Data extracts -

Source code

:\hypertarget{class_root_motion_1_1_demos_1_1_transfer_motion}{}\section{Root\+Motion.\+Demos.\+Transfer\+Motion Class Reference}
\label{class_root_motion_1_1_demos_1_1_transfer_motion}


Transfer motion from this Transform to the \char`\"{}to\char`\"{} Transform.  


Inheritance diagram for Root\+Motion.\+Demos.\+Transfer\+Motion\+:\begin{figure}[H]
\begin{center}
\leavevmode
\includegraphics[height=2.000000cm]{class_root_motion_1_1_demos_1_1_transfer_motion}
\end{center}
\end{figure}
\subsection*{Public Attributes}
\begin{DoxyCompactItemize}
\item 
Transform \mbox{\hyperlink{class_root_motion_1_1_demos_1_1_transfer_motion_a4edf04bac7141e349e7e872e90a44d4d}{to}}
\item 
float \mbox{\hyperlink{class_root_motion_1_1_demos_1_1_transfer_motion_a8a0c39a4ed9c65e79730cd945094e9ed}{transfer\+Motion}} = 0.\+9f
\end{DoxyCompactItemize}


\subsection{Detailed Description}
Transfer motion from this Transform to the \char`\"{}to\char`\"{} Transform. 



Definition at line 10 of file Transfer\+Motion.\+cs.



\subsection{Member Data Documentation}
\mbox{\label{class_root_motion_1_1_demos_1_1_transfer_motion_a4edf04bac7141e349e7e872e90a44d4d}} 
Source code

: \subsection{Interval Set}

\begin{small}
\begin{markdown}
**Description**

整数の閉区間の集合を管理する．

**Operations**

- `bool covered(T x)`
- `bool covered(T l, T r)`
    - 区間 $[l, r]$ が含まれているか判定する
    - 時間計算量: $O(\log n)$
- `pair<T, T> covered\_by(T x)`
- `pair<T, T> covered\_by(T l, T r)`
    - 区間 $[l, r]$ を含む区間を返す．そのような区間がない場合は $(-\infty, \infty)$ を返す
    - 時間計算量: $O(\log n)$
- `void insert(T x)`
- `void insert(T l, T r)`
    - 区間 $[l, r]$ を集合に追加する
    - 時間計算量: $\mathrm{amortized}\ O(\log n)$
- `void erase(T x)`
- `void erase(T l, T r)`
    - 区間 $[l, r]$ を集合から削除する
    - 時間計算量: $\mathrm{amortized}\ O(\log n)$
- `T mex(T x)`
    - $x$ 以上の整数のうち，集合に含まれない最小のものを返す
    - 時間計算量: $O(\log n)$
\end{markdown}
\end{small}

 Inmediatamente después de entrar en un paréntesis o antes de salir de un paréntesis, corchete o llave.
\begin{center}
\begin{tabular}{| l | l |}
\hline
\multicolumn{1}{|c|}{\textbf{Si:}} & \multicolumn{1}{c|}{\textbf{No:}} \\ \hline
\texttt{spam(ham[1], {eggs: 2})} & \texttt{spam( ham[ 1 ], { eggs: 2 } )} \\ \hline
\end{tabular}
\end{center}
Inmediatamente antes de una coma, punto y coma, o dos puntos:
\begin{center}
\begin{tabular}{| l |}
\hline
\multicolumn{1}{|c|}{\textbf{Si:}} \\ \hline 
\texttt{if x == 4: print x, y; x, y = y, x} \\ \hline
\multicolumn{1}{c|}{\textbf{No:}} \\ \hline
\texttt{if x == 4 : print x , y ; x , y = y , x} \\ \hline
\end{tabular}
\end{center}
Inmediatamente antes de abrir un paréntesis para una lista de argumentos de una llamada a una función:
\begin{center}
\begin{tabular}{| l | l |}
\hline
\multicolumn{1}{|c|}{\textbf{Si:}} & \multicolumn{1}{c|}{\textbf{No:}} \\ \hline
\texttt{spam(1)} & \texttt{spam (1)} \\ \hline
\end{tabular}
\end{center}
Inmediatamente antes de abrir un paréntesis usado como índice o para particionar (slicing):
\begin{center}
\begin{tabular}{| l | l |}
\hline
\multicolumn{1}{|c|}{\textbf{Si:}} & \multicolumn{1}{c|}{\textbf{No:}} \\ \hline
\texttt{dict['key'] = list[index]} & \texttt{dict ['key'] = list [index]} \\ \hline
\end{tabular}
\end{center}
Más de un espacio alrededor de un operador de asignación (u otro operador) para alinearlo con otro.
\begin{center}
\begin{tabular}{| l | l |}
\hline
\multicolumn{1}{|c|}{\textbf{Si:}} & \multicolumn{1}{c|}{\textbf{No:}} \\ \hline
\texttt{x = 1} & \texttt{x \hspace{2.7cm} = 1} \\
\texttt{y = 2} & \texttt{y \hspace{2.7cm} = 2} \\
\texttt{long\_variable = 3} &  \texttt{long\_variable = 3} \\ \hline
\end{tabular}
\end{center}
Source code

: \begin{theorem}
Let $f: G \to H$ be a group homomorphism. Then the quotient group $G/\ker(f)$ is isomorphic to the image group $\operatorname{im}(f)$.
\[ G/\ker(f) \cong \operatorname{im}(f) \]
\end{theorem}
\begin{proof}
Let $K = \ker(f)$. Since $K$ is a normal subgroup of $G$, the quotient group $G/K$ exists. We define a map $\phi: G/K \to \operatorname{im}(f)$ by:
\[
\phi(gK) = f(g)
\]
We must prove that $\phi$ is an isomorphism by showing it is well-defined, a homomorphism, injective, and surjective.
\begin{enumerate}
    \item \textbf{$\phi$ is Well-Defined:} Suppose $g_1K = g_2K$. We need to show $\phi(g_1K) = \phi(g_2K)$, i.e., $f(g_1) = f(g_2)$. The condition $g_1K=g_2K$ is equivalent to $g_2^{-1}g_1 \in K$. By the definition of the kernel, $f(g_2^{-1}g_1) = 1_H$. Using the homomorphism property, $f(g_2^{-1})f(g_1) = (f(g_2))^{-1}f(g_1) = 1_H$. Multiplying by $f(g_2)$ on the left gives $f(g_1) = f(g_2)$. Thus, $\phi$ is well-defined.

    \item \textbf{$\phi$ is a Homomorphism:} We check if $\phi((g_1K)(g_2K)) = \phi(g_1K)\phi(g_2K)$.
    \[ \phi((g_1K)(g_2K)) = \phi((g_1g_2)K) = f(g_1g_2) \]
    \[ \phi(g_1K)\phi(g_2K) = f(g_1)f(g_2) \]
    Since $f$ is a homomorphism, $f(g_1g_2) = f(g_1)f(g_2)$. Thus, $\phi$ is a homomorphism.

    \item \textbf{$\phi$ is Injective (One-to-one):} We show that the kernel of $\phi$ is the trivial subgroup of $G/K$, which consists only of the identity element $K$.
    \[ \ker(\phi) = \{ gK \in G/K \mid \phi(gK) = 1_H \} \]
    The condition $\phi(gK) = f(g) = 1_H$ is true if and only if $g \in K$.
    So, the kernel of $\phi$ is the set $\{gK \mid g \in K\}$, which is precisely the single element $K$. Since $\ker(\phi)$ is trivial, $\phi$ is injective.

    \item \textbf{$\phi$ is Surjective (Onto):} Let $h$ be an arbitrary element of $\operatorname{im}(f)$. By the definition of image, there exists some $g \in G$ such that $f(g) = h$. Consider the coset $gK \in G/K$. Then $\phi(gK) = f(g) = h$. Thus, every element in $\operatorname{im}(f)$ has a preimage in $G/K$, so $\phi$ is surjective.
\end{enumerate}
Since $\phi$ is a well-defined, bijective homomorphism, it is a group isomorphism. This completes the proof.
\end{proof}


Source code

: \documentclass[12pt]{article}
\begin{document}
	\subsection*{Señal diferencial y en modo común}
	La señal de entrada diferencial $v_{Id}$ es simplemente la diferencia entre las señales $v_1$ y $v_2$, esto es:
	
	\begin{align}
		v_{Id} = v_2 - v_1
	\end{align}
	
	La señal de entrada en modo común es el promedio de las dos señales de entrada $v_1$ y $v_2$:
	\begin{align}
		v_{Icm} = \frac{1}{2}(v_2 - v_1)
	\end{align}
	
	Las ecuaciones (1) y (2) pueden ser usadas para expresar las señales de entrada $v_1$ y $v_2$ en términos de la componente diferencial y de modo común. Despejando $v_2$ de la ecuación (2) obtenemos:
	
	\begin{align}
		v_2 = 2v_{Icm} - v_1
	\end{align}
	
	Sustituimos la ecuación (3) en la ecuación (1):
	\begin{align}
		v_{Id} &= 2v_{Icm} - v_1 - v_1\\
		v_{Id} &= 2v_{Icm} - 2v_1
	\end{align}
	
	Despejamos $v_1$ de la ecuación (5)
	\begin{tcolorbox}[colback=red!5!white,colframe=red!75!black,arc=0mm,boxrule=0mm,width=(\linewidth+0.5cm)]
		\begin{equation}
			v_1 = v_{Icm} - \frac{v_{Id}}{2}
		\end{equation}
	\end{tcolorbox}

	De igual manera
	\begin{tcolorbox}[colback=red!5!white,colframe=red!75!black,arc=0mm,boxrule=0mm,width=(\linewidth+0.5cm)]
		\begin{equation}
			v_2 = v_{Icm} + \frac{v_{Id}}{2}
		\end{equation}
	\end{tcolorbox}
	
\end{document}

Your goal - Every line above that holds "modo" should be copied out.

Output for this task -
	\subsection*{Señal diferencial y en modo común}
	La señal de entrada en modo común es el promedio de las dos señales de entrada $v_1$ y $v_2$:
	Las ecuaciones (1) y (2) pueden ser usadas para expresar las señales de entrada $v_1$ y $v_2$ en términos de la componente diferencial y de modo común. Despejando $v_2$ de la ecuación (2) obtenemos:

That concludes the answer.